Package 'countrycode' reference manual

Title:	Convert Country Names and Country Codes
Description:	Standardize country names, convert them into one of 40 different coding schemes, convert between coding schemes, and assign region descriptors.
Authors:	Vincent Arel-Bundock [aut, cre] , CJ Yetman [ctb] , Nils Enevoldsen [ctb] , Etienne Bacher [ctb] , Samuel Meichtry [ctb]
Maintainer:	Vincent Arel-Bundock <[email protected]>
License:	GPL-3
Version:	1.6.0.9000
Built:	2024-11-06 06:13:45 UTC
Source:	https://github.com/vincentarelbundock/countrycode

List of CLDR country name codes and associated examples

Description

Code: CLDR code
Example: French Southern Territories in different languages

Usage

cldr_examples
cldr_examples

Format

data frame

Country Code Translation Data Frame (Cross-Sectional)

Description

A data frame used internally by the countrycode() function. countrycode can use any valid code as destination, but only some codes can be used as origin.

Format

A data frame with codes as columns.

Details

Origin and Destination

cctld: IANA country code top-level domain
country.name: country name (English)
country.name.de: country name (German)
country.name.fr: country name (French)
country.name.it: country name (Italian)
cowc: Correlates of War character
cown: Correlates of War numeric
dhs: Demographic and Health Surveys Program
ecb: European Central Bank
eurostat: Eurostat
fao: Food and Agriculture Organization of the United Nations numerical code
fips: FIPS 10-4 (Federal Information Processing Standard)
gaul: Global Administrative Unit Layers
genc2c: GENC 2-letter code
genc3c: GENC 3-letter code
genc3n: GENC numeric code
gwc: Gleditsch & Ward character
gwn: Gleditsch & Ward numeric
imf: International Monetary Fund
ioc: International Olympic Committee
iso2c: ISO-2 character
iso3c: ISO-3 character
iso3n: ISO-3 numeric
p5n: Polity V numeric country code
p5c: Polity V character country code
p4n: Polity IV numeric country code
p4c: Polity IV character country code
un: United Nations M49 numeric codes
unicode.symbol: Region subtag (often displayed as emoji flag)
unhcr: United Nations High Commissioner for Refugees
unpd: United Nations Procurement Division
vdem: Varieties of Democracy (V-Dem version 8, April 2018)
wb: World Bank (very similar but not identical to iso3c)
wvs: World Values Survey numeric code

Destination only

⁠cldr.*⁠: 600+ country name variants from the UNICODE CLDR project (e.g., "cldr.short.en").
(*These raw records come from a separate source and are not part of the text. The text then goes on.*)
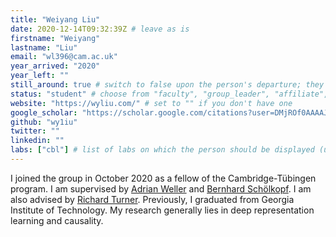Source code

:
 ```yaml
---
title: "Weiyang Liu"
date: 2020-12-14T09:32:39Z # leave as is
firstname: "Weiyang"
lastname: "Liu"
email: "wl396@cam.ac.uk"
year_arrived: "2020"
year_left: ""
still_around: true # switch to false upon the person's departure; they will then appear as Alumnus
status: "student" # choose from "faculty", "group_leader", "affiliate", "postdoc", "student", "visitor", "support", "admin"
website: "https://wyliu.com/" # set to "" if you don't have one
google_scholar: "https://scholar.google.com/citations?user=DMjROf0AAAAJ&hl=en"
github: "wy1iu"
twitter: ""
linkedin: ""
labs: ["cbl"] # list of labs on which the person should be displayed (use "cbl" to display on the main CBL website, and the PI's lastname (lowercase) for individual lab's websites, e.g. "hennequin")]
---
```


<!-- Use the space below for the biography, in Markdown format. This is what will be displayed on the person's page, where you land upon clicking on the person's picture in the "People" list -->

I joined the group in October 2020 as a fellow of the Cambridge-Tübingen program. I am supervised by [Adrian Weller](http://mlg.eng.cam.ac.uk/adrian/) and [Bernhard Schölkopf](https://www.is.mpg.de/~bs). I am also advised by [Richard Turner](http://cbl.eng.cam.ac.uk/Public/Turner/Turner). Previously, I graduated from Georgia Institute of Technology. My research generally lies in deep representation learning and causality.


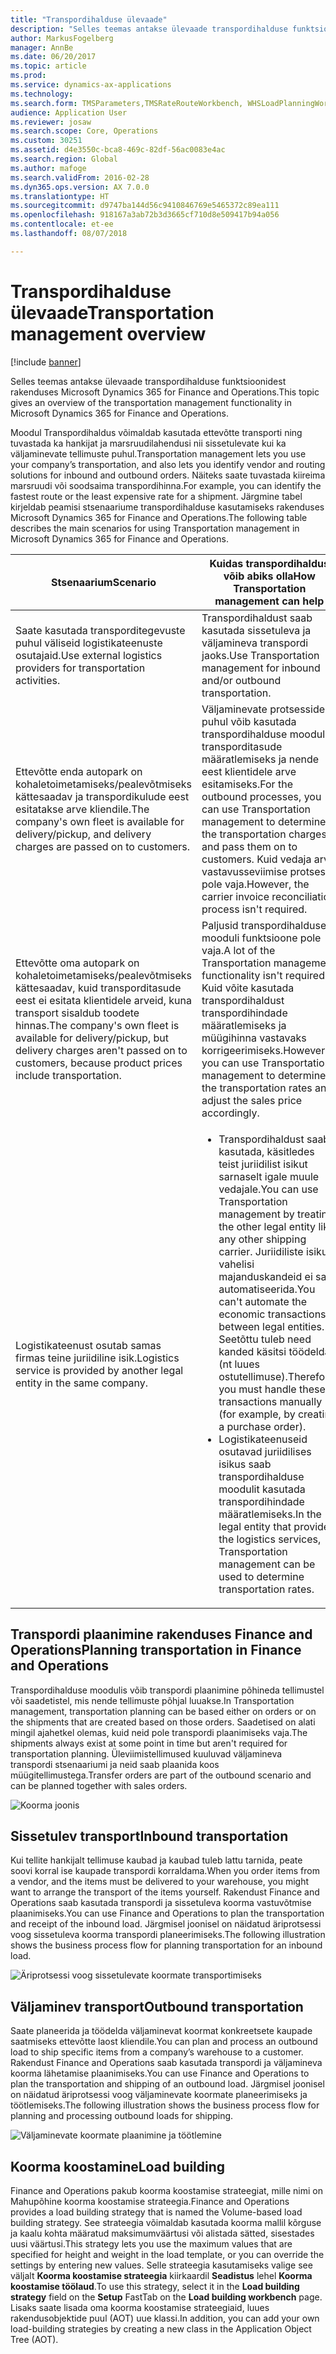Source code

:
 ```yaml
---
title: "Transpordihalduse ülevaade"
description: "Selles teemas antakse ülevaade transpordihalduse funktsioonidest rakenduses Microsoft Dynamics 365 for Finance and Operations."
author: MarkusFogelberg
manager: AnnBe
ms.date: 06/20/2017
ms.topic: article
ms.prod: 
ms.service: dynamics-ax-applications
ms.technology: 
ms.search.form: TMSParameters,TMSRateRouteWorkbench, WHSLoadPlanningWorkbench
audience: Application User
ms.reviewer: josaw
ms.search.scope: Core, Operations
ms.custom: 30251
ms.assetid: d4e3550c-bca8-469c-82df-56ac0083e4ac
ms.search.region: Global
ms.author: mafoge
ms.search.validFrom: 2016-02-28
ms.dyn365.ops.version: AX 7.0.0
ms.translationtype: HT
ms.sourcegitcommit: d9747ba144d56c9410846769e5465372c89ea111
ms.openlocfilehash: 918167a3ab72b3d3665cf710d8e509417b94a056
ms.contentlocale: et-ee
ms.lasthandoff: 08/07/2018

---
```


# <a name="transportation-management-overview"></a><span data-ttu-id="a47b6-103">Transpordihalduse ülevaade</span><span class="sxs-lookup"><span data-stu-id="a47b6-103">Transportation management overview</span></span>

[!include [banner](../includes/banner.md)]

<span data-ttu-id="a47b6-104">Selles teemas antakse ülevaade transpordihalduse funktsioonidest rakenduses Microsoft Dynamics 365 for Finance and Operations.</span><span class="sxs-lookup"><span data-stu-id="a47b6-104">This topic gives an overview of the transportation management functionality in Microsoft Dynamics 365 for Finance and Operations.</span></span>

<span data-ttu-id="a47b6-105">Moodul Transpordihaldus võimaldab kasutada ettevõtte transporti ning tuvastada ka hankijat ja marsruudilahendusi nii sissetulevate kui ka väljaminevate tellimuste puhul.</span><span class="sxs-lookup"><span data-stu-id="a47b6-105">Transportation management lets you use your company’s transportation, and also lets you identify vendor and routing solutions for inbound and outbound orders.</span></span> <span data-ttu-id="a47b6-106">Näiteks saate tuvastada kiireima marsruudi või soodsaima transpordihinna.</span><span class="sxs-lookup"><span data-stu-id="a47b6-106">For example, you can identify the fastest route or the least expensive rate for a shipment.</span></span> <span data-ttu-id="a47b6-107">Järgmine tabel kirjeldab peamisi stsenaariume transpordihalduse kasutamiseks rakenduses Microsoft Dynamics 365 for Finance and Operations.</span><span class="sxs-lookup"><span data-stu-id="a47b6-107">The following table describes the main scenarios for using Transportation management in Microsoft Dynamics 365 for Finance and Operations.</span></span>

<table>
<colgroup>
<col width="50%" />
<col width="50%" />
</colgroup>
<thead>
<tr class="header">
<th><span data-ttu-id="a47b6-108">Stsenaarium</span><span class="sxs-lookup"><span data-stu-id="a47b6-108">Scenario</span></span></th>
<th><span data-ttu-id="a47b6-109">Kuidas transpordihaldus võib abiks olla</span><span class="sxs-lookup"><span data-stu-id="a47b6-109">How Transportation management can help</span></span></th>
</tr>
</thead>
<tbody>
<tr class="odd">
<td><span data-ttu-id="a47b6-110">Saate kasutada transporditegevuste puhul väliseid logistikateenuste osutajaid.</span><span class="sxs-lookup"><span data-stu-id="a47b6-110">Use external logistics providers for transportation activities.</span></span></td>
<td><span data-ttu-id="a47b6-111">Transpordihaldust saab kasutada sissetuleva ja väljamineva transpordi jaoks.</span><span class="sxs-lookup"><span data-stu-id="a47b6-111">Use Transportation management for inbound and/or outbound transportation.</span></span></td>
</tr>
<tr class="even">
<td><span data-ttu-id="a47b6-112">Ettevõtte enda autopark on kohaletoimetamiseks/pealevõtmiseks kättesaadav ja transpordikulude eest esitatakse arve kliendile.</span><span class="sxs-lookup"><span data-stu-id="a47b6-112">The company&#39;s own fleet is available for delivery/pickup, and delivery charges are passed on to customers.</span></span></td>
<td><span data-ttu-id="a47b6-113">Väljaminevate protsesside puhul võib kasutada transpordihalduse moodulit transporditasude määratlemiseks ja nende eest klientidele arve esitamiseks.</span><span class="sxs-lookup"><span data-stu-id="a47b6-113">For the outbound processes, you can use Transportation management to determine the transportation charges and pass them on to customers.</span></span> <span data-ttu-id="a47b6-114">Kuid vedaja arve vastavusseviimise protsessi pole vaja.</span><span class="sxs-lookup"><span data-stu-id="a47b6-114">However, the carrier invoice reconciliation process isn&#39;t required.</span></span></td>
</tr>
<tr class="odd">
<td><span data-ttu-id="a47b6-115">Ettevõtte oma autopark on kohaletoimetamiseks/pealevõtmiseks kättesaadav, kuid transporditasude eest ei esitata klientidele arveid, kuna transport sisaldub toodete hinnas.</span><span class="sxs-lookup"><span data-stu-id="a47b6-115">The company&#39;s own fleet is available for delivery/pickup, but delivery charges aren&#39;t passed on to customers, because product prices include transportation.</span></span></td>
<td><span data-ttu-id="a47b6-116">Paljusid transpordihalduse mooduli funktsioone pole vaja.</span><span class="sxs-lookup"><span data-stu-id="a47b6-116">A lot of the Transportation management functionality isn&#39;t required.</span></span> <span data-ttu-id="a47b6-117">Kuid võite kasutada transpordihaldust transpordihindade määratlemiseks ja müügihinna vastavaks korrigeerimiseks.</span><span class="sxs-lookup"><span data-stu-id="a47b6-117">However, you can use Transportation management to determine the transportation rates and adjust the sales price accordingly.</span></span></td>
</tr>
<tr class="even">
<td><span data-ttu-id="a47b6-118">Logistikateenust osutab samas firmas teine juriidiline isik.</span><span class="sxs-lookup"><span data-stu-id="a47b6-118">Logistics service is provided by another legal entity in the same company.</span></span></td>
<td><ul>
<li><span data-ttu-id="a47b6-119">Transpordihaldust saab kasutada, käsitledes teist juriidilist isikut sarnaselt igale muule vedajale.</span><span class="sxs-lookup"><span data-stu-id="a47b6-119">You can use Transportation management by treating the other legal entity like any other shipping carrier.</span></span> <span data-ttu-id="a47b6-120">Juriidiliste isikute vahelisi majanduskandeid ei saa automatiseerida.</span><span class="sxs-lookup"><span data-stu-id="a47b6-120">You can&#39;t automate the economic transactions between legal entities.</span></span> <span data-ttu-id="a47b6-121">Seetõttu tuleb need kanded käsitsi töödelda (nt luues ostutellimuse).</span><span class="sxs-lookup"><span data-stu-id="a47b6-121">Therefore, you must handle these transactions manually (for example, by creating a purchase order).</span></span></li>
<li><span data-ttu-id="a47b6-122">Logistikateenuseid osutavad juriidilises isikus saab transpordihalduse moodulit kasutada transpordihindade määratlemiseks.</span><span class="sxs-lookup"><span data-stu-id="a47b6-122">In the legal entity that provides the logistics services, Transportation management can be used to determine transportation rates.</span></span></li>
</ul></td>
</tr>
</tbody>
</table>

## <a name="planning-transportation-in-finance-and-operations"></a><span data-ttu-id="a47b6-123">Transpordi plaanimine rakenduses Finance and Operations</span><span class="sxs-lookup"><span data-stu-id="a47b6-123">Planning transportation in Finance and Operations</span></span>
<span data-ttu-id="a47b6-124">Transpordihalduse moodulis võib transpordi plaanimine põhineda tellimustel või saadetistel, mis nende tellimuste põhjal luuakse.</span><span class="sxs-lookup"><span data-stu-id="a47b6-124">In Transportation management, transportation planning can be based either on orders or on the shipments that are created based on those orders.</span></span> <span data-ttu-id="a47b6-125">Saadetised on alati mingil ajahetkel olemas, kuid neid pole transpordi plaanimiseks vaja.</span><span class="sxs-lookup"><span data-stu-id="a47b6-125">The shipments always exist at some point in time but aren't required for transportation planning.</span></span> <span data-ttu-id="a47b6-126">Üleviimistellimused kuuluvad väljamineva transpordi stsenaariumi ja neid saab plaanida koos müügitellimustega.</span><span class="sxs-lookup"><span data-stu-id="a47b6-126">Transfer orders are part of the outbound scenario and can be planned together with sales orders.</span></span> 

![Koorma joonis](./media/Load-drawing1-1024x477.jpg)

## <a name="inbound-transportation"></a><span data-ttu-id="a47b6-128">Sissetulev transport</span><span class="sxs-lookup"><span data-stu-id="a47b6-128">Inbound transportation</span></span>
<span data-ttu-id="a47b6-129">Kui tellite hankijalt tellimuse kaubad ja kaubad tuleb lattu tarnida, peate soovi korral ise kaupade transpordi korraldama.</span><span class="sxs-lookup"><span data-stu-id="a47b6-129">When you order items from a vendor, and the items must be delivered to your warehouse, you might want to arrange the transport of the items yourself.</span></span> <span data-ttu-id="a47b6-130">Rakendust Finance and Operations saab kasutada transpordi ja sissetuleva koorma vastuvõtmise plaanimiseks.</span><span class="sxs-lookup"><span data-stu-id="a47b6-130">You can use Finance and Operations to plan the transportation and receipt of the inbound load.</span></span> <span data-ttu-id="a47b6-131">Järgmisel joonisel on näidatud äriprotsessi voog sissetuleva koorma transpordi planeerimiseks.</span><span class="sxs-lookup"><span data-stu-id="a47b6-131">The following illustration shows the business process flow for planning transportation for an inbound load.</span></span> 

![Äriprotsessi voog sissetulevate koormate transportimiseks](./media/Businessprocessflowforinboundloadtransportation.jpg)

## <a name="outbound-transportation"></a><span data-ttu-id="a47b6-133">Väljaminev transport</span><span class="sxs-lookup"><span data-stu-id="a47b6-133">Outbound transportation</span></span>
<span data-ttu-id="a47b6-134">Saate planeerida ja töödelda väljaminevat koormat konkreetsete kaupade saatmiseks ettevõtte laost kliendile.</span><span class="sxs-lookup"><span data-stu-id="a47b6-134">You can plan and process an outbound load to ship specific items from a company’s warehouse to a customer.</span></span> <span data-ttu-id="a47b6-135">Rakendust Finance and Operations saab kasutada transpordi ja väljamineva koorma lähetamise plaanimiseks.</span><span class="sxs-lookup"><span data-stu-id="a47b6-135">You can use Finance and Operations to plan the transportation and shipping of an outbound load.</span></span> <span data-ttu-id="a47b6-136">Järgmisel joonisel on näidatud äriprotsessi voog väljaminevate koormate planeerimiseks ja töötlemiseks.</span><span class="sxs-lookup"><span data-stu-id="a47b6-136">The following illustration shows the business process flow for planning and processing outbound loads for shipping.</span></span> 

![Väljaminevate koormate plaanimine ja töötlemine](./media/Planningandprocessingoutboundloads.jpg)

## <a name="load-building"></a><span data-ttu-id="a47b6-138">Koorma koostamine</span><span class="sxs-lookup"><span data-stu-id="a47b6-138">Load building</span></span>
<span data-ttu-id="a47b6-139">Finance and Operations pakub koorma koostamise strateegiat, mille nimi on Mahupõhine koorma koostamise strateegia.</span><span class="sxs-lookup"><span data-stu-id="a47b6-139">Finance and Operations provides a load building strategy that is named the Volume-based load building strategy.</span></span> <span data-ttu-id="a47b6-140">See strateegia võimaldab kasutada koorma mallil kõrguse ja kaalu kohta määratud maksimumväärtusi või alistada sätted, sisestades uusi väärtusi.</span><span class="sxs-lookup"><span data-stu-id="a47b6-140">This strategy lets you use the maximum values that are specified for height and weight in the load template, or you can override the settings by entering new values.</span></span> <span data-ttu-id="a47b6-141">Selle strateegia kasutamiseks valige see väljalt **Koorma koostamise strateegia** kiirkaardil **Seadistus** lehel **Koorma koostamise töölaud**.</span><span class="sxs-lookup"><span data-stu-id="a47b6-141">To use this strategy, select it in the **Load building strategy** field on the **Setup** FastTab on the **Load building workbench** page.</span></span> <span data-ttu-id="a47b6-142">Lisaks saate lisada oma koorma koostamise strateegiaid, luues rakendusobjektide puul (AOT) uue klassi.</span><span class="sxs-lookup"><span data-stu-id="a47b6-142">In addition, you can add your own load-building strategies by creating a new class in the Application Object Tree (AOT).</span></span>




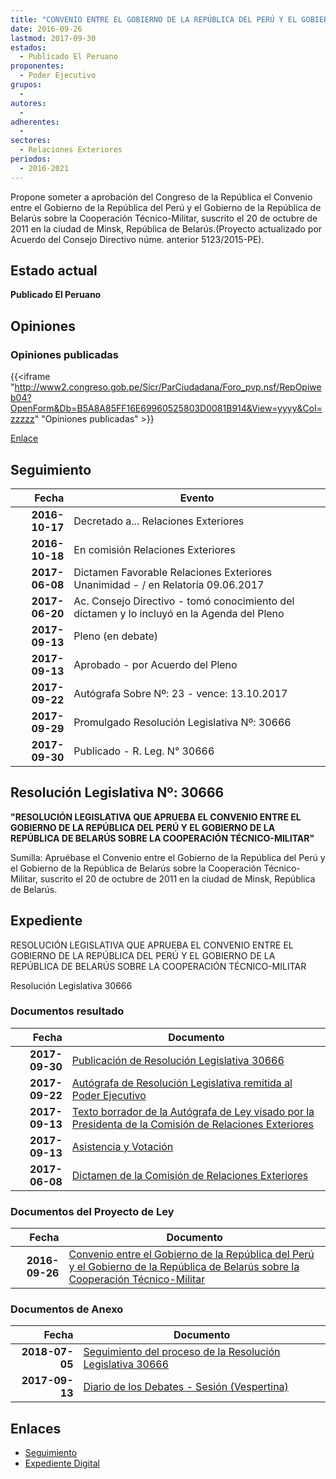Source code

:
 ```yaml
---
title: "CONVENIO ENTRE EL GOBIERNO DE LA REPÚBLICA DEL PERÚ Y EL GOBIERNO DE LA REPÚBLICA DE BELARÚS SOBRE LA COOPERACIÓN TÉCNICO -MILITAR"
date: 2016-09-26
lastmod: 2017-09-30
estados: 
  - Publicado El Peruano
proponentes: 
  - Poder Ejecutivo
grupos: 
  - 
autores: 
  - 
adherentes: 
  - 
sectores: 
  - Relaciones Exteriores
periodos: 
  - 2016-2021
---
```


Propone someter a aprobación del Congreso de la República el Convenio entre el Gobierno de la República del Perú y el Gobierno de la República de Belarús sobre la Cooperación Técnico-Militar, suscrito el 20 de octubre de 2011 en la ciudad de Minsk, República de Belarús.(Proyecto actualizado por Acuerdo del Consejo Directivo núme. anterior 5123/2015-PE).


## Estado actual

**Publicado El Peruano**

## Opiniones

### Opiniones publicadas

{{<iframe "http://www2.congreso.gob.pe/Sicr/ParCiudadana/Foro_pvp.nsf/RepOpiweb04?OpenForm&Db=B5A8A85FF16E69960525803D0081B914&View=yyyy&Col=zzzzz" "Opiniones publicadas" >}}

[Enlace](http://www2.congreso.gob.pe/Sicr/ParCiudadana/Foro_pvp.nsf/RepOpiweb04?OpenForm&Db=B5A8A85FF16E69960525803D0081B914&View=yyyy&Col=zzzzz)

## Seguimiento

| Fecha | Evento |
|------:|--------|
| **2016-10-17** | Decretado a... Relaciones Exteriores|
| **2016-10-18** | En comisión Relaciones Exteriores|
| **2017-06-08** | Dictamen Favorable Relaciones Exteriores Unanimidad - / en Relatoría 09.06.2017|
| **2017-06-20** | Ac. Consejo Directivo - tomó conocimiento del dictamen y lo incluyó en la Agenda del Pleno|
| **2017-09-13** | Pleno (en debate)|
| **2017-09-13** | Aprobado - por Acuerdo del Pleno|
| **2017-09-22** | Autógrafa Sobre Nº: 23 - vence: 13.10.2017|
| **2017-09-29** | Promulgado Resolución Legislativa Nº: 30666|
| **2017-09-30** | Publicado - R. Leg. N° 30666|

## Resolución Legislativa Nº: 30666

**"RESOLUCIÓN LEGISLATIVA QUE APRUEBA EL CONVENIO ENTRE EL GOBIERNO DE LA REPÚBLICA DEL PERÚ Y EL GOBIERNO DE LA REPÚBLICA DE BELARÚS SOBRE LA COOPERACIÓN TÉCNICO-MILITAR"**

Sumilla: Apruébase el Convenio entre el Gobierno de la República del Perú y el Gobierno de la República de Belarús sobre la Cooperación Técnico-Militar, suscrito el 20 de octubre de 2011 en la ciudad de Minsk, República de Belarús.


## Expediente

RESOLUCIÓN LEGISLATIVA QUE APRUEBA EL CONVENIO ENTRE EL GOBIERNO DE LA REPÚBLICA DEL PERÚ Y EL GOBIERNO DE LA REPÚBLICA DE BELARÚS SOBRE LA COOPERACIÓN TÉCNICO-MILITAR

Resolución Legislativa 30666


### Documentos resultado

| Fecha | Documento |
|------:|--------|
| **2017-09-30** | [Publicación de Resolución Legislativa 30666](http://www.leyes.congreso.gob.pe/Documentos/2016_2021/ADLP/Normas_Legales/30666-RLG.pdf) |
| **2017-09-22** | [Autógrafa de Resolución Legislativa remitida al Poder Ejecutivo](http://www.leyes.congreso.gob.pe/Documentos/2016_2021/ADLP/Texto_Aprobado/AU0030820170922.pdf) |
| **2017-09-13** | [Texto borrador de la Autógrafa de Ley visado por la Presidenta de la Comisión de Relaciones Exteriores](http://www.leyes.congreso.gob.pe/Documentos/2016_2021/Texto_Borrador_de_Autografa/BAU0030820170913.PDF) |
| **2017-09-13** | [Asistencia y Votación](http://www.leyes.congreso.gob.pe/Documentos/2016_2021/Asistencia_y_Votacion/Proyectos_de_Ley/AV0030820170913.pdf) |
| **2017-06-08** | [Dictamen de la Comisión de Relaciones Exteriores](http://www.leyes.congreso.gob.pe/Documentos/2016_2021/Dictamenes/Proyectos_de_Ley/00308DC20MAY20170608.pdf) |

### Documentos del Proyecto de Ley

| Fecha | Documento |
|------:|--------|
| **2016-09-26** | [Convenio entre el Gobierno de la República del Perú y el Gobierno de la República de Belarús sobre la Cooperación Técnico-Militar](http://www.leyes.congreso.gob.pe/Documentos/2016_2021/Proyectos_de_Ley_y_de_Resoluciones_Legislativas/PL0030820160926.pdf) |

### Documentos de Anexo

| Fecha | Documento |
|------:|--------|
| **2018-07-05** | [Seguimiento del proceso de la Resolución Legislativa 30666](http://www.leyes.congreso.gob.pe/Documentos/2016_2021/Seguimiento_de_Proyectos_de_Ley/00308PL20180705.PDF) |
| **2017-09-13** | [Diario de los Debates - Sesión (Vespertina)](http://www2.congreso.gob.pe/Sicr/DiarioDebates/Publicad.nsf/SesionesPleno/05256D6E0073DFE90525819B0004D910/$FILE/PLO-2017-11.pdf) |

## Enlaces 

- [Seguimiento](http://www2.congreso.gob.pe/Sicr/TraDocEstProc/CLProLey2016.nsf/f7fff46988ca05b1052578e100829cc7/498cf58a4dc30f070525803b006b7933?OpenDocument)
- [Expediente Digital](http://www2.congreso.gob.pehttp://www2.congreso.gob.pe/Sicr/TraDocEstProc/CLProLey2016.nsf/f7fff46988ca05b1052578e100829cc7/498cf58a4dc30f070525803b006b7933?OpenDocument&Click=05257FB7005EB655.eb71d0cf91d8294e05256cdf006b5706/$Body/0.1C6C)

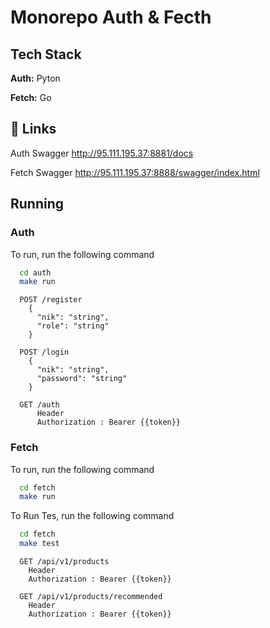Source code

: # Monorepo Auth & Fecth

## Tech Stack

**Auth:** Pyton

**Fetch:** Go

## 🔗 Links
Auth Swagger
http://95.111.195.37:8881/docs

Fetch Swagger
http://95.111.195.37:8888/swagger/index.html

## Running
### Auth
To run, run the following command

```bash
  cd auth
  make run
```

```http
  POST /register
    {
      "nik": "string",
      "role": "string"
    }
```
```http
  POST /login
    {
      "nik": "string",
      "password": "string"
    }
```
```http
  GET /auth
      Header
      Authorization : Bearer {{token}}
```

### Fetch
To run,  run the following command
```bash
  cd fetch
  make run
```
To Run Tes,  run the following command
```bash
  cd fetch
  make test
```

```http
  GET /api/v1/products
    Header
    Authorization : Bearer {{token}}
```

```http
  GET /api/v1/products/recommended
    Header
    Authorization : Bearer {{token}}
```
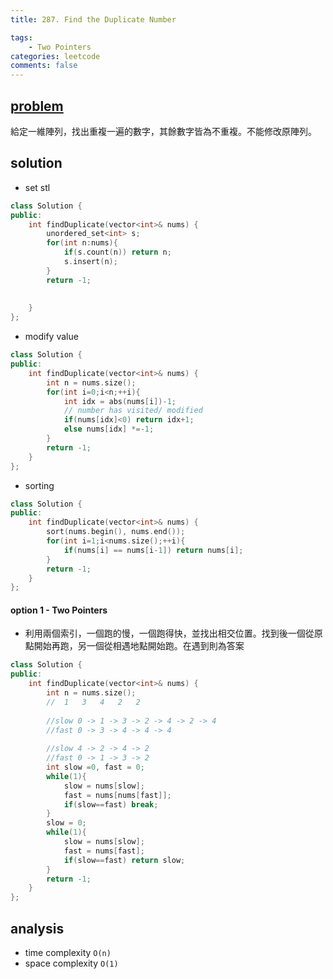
 ```yaml
---
title: 287. Find the Duplicate Number

tags:  
    - Two Pointers
categories: leetcode
comments: false
---
```


## [problem](https://leetcode.com/problems/find-the-duplicate-number/)

給定一維陣列，找出重複一遍的數字，其餘數字皆為不重複。不能修改原陣列。

## solution
- set stl
```c++
class Solution {
public:
    int findDuplicate(vector<int>& nums) {
        unordered_set<int> s;
        for(int n:nums){
            if(s.count(n)) return n;
            s.insert(n);
        }
        return -1;
        
       
    }
};
```
- modify value
```c++
class Solution {
public:
    int findDuplicate(vector<int>& nums) {
        int n = nums.size();
        for(int i=0;i<n;++i){
            int idx = abs(nums[i])-1;
            // number has visited/ modified
            if(nums[idx]<0) return idx+1;
            else nums[idx] *=-1;
        }
        return -1;   
    }
};
```
- sorting
```c++
class Solution {
public:
    int findDuplicate(vector<int>& nums) {
        sort(nums.begin(), nums.end());
        for(int i=1;i<nums.size();++i){
            if(nums[i] == nums[i-1]) return nums[i];
        }
        return -1;
    }
};
```
#### option 1 - Two Pointers
- 利用兩個索引，一個跑的慢，一個跑得快，並找出相交位置。找到後一個從原點開始再跑，另一個從相遇地點開始跑。在遇到則為答案

```c++
class Solution {
public:
    int findDuplicate(vector<int>& nums) {
        int n = nums.size();
        //  1   3   4   2   2   
        
        //slow 0 -> 1 -> 3 -> 2 -> 4 -> 2 -> 4
        //fast 0 -> 3 -> 4 -> 4 -> 4
        
        //slow 4 -> 2 -> 4 -> 2 
        //fast 0 -> 1 -> 3 -> 2 
        int slow =0, fast = 0;
        while(1){
            slow = nums[slow];
            fast = nums[nums[fast]];
            if(slow==fast) break;
        }
        slow = 0;
        while(1){
            slow = nums[slow];
            fast = nums[fast];
            if(slow==fast) return slow;
        }
        return -1;   
    }
};
```


## analysis
- time complexity `O(n)`
- space complexity `O(1)`
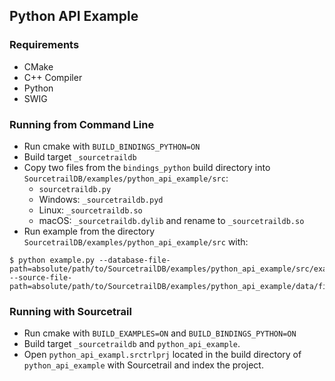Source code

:
## Python API Example

### Requirements

* CMake
* C++ Compiler
* Python
* SWIG

### Running from Command Line

* Run cmake with `BUILD_BINDINGS_PYTHON=ON`
* Build target `_sourcetraildb`
* Copy two files from the `bindings_python` build directory into `SourcetrailDB/examples/python_api_example/src`:
	- `sourcetraildb.py`
	- Windows: `_sourcetraildb.pyd`
	- Linux: `_sourcetraildb.so`
	- macOS: `_sourcetraildb.dylib` and rename to `_sourcetraildb.so`
* Run example from the directory `SourcetrailDB/examples/python_api_example/src` with:

```
$ python example.py --database-file-path=absolute/path/to/SourcetrailDB/examples/python_api_example/src/example.srctrldb --source-file-path=absolute/path/to/SourcetrailDB/examples/python_api_example/data/file.py
```

### Running with Sourcetrail

* Run cmake with `BUILD_EXAMPLES=ON` and `BUILD_BINDINGS_PYTHON=ON`
* Build target `_sourcetraildb` and `python_api_example`.
* Open `python_api_exampl.srctrlprj` located in the build directory of `python_api_example` with Sourcetrail and index the project.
Inspect the cldr_examples data.frame for a full list of available country names and examples.
ar5: IPCC's regional mapping used both in the Fifth Assessment Report (AR5) and for the Reference Concentration Pathways (RCP)
continent: Continent as defined in the World Bank Development Indicators
cow.name: Correlates of War country name
currency: ISO 4217 currency name
eurocontrol_pru: European Organisation for the Safety of Air Navigation
eurocontrol_statfor: European Organisation for the Safety of Air Navigation
eu28: Member states of the European Union (as of December 2015), without special territories
icao.region: International Civil Aviation Organization region
iso.name.en: ISO English short name
iso.name.fr: ISO French short name
iso4217c: ISO 4217 currency alphabetic code
iso4217n: ISO 4217 currency numeric code
p4.name: Polity IV country name
region: 7 Regions as defined in the World Bank Development Indicators
region23: 23 Regions as used to be in the World Bank Development Indicators (legacy)
un.name.ar: United Nations Arabic country name
un.name.en: United Nations English country name
un.name.es: United Nations Spanish country name
un.name.fr: United Nations French country name
un.name.ru: United Nations Russian country name
un.name.zh: United Nations Chinese country name
un.region.name: United Nations region name
un.region.code: United Nations region code
un.regionintermediate.name: United Nations intermediate region name
un.regionintermediate.code: United Nations intermediate region code
un.regionsub.name: United Nations sub-region name
un.regionsub.code: United Nations sub-region code
unhcr.region: United Nations High Commissioner for Refugees region name
wvs.name: World Values Survey numeric code country name

Note

The Correlates of War (cow) and Polity 4 (p4) project produce codes in country year format. Some countries go through political transitions that justify changing codes over time. When building a purely cross-sectional conversion dictionary, this forces us to make arbitrary choices with respect to some entities (e.g., Western Germany, Vietnam, Serbia). countrycode includes a reconciled dataset in panel format, codelist_panel. Instead of converting code, we recommend that users dealing with panel data "left-merge" their data into this panel dictionary.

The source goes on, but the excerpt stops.